The Agatha Awards, given at Malice Domestic, honor the “traditional mystery,” and this year’s nominated novels span the length and breadth of the category–from cozy to edgy, amateur sleuth and professional, female protagonist and male, series mystery and standalone. I’m excited to be on this list with some of my favorite authors.

Agatha Award Nominees Best Contemporary Novel for 2016:

Body on the Bayou by Ellen Byron (Crooked Lane Books)
Quiet Neighbors by Catriona McPherson (Midnight Ink)
A Great Reckoning by Louise Penny (Minotaur Books)
Fogged Inn by Barbara Ross (Kensington)
Say No More by Hank Phillippi Ryan (Forge Books)

Here’s our question for the nominees: Did you know at the outset that your main character was strong enough to carry a book/series? How did this character change as you got to know him or her better?

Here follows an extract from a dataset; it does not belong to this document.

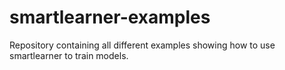 # smartlearner-examples
Repository containing all different examples showing how to use smartlearner to train models.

Ellen Byron: I didn’t know for sure if my protagonist could carry a series, but I knew she had to. I was too in love with the fictional world of Pelican, Louisiana – and the real world of Cajun Country – to stop writing about it after one book. What I find exciting is how I’m always discovering new things about Maggie Crozat. A friend who was trying to wrap her head around the amateur sleuth angle of my series once asked me, “Does she see things other people miss because she’s an artist and very visual?” To which I replied, “She does now!”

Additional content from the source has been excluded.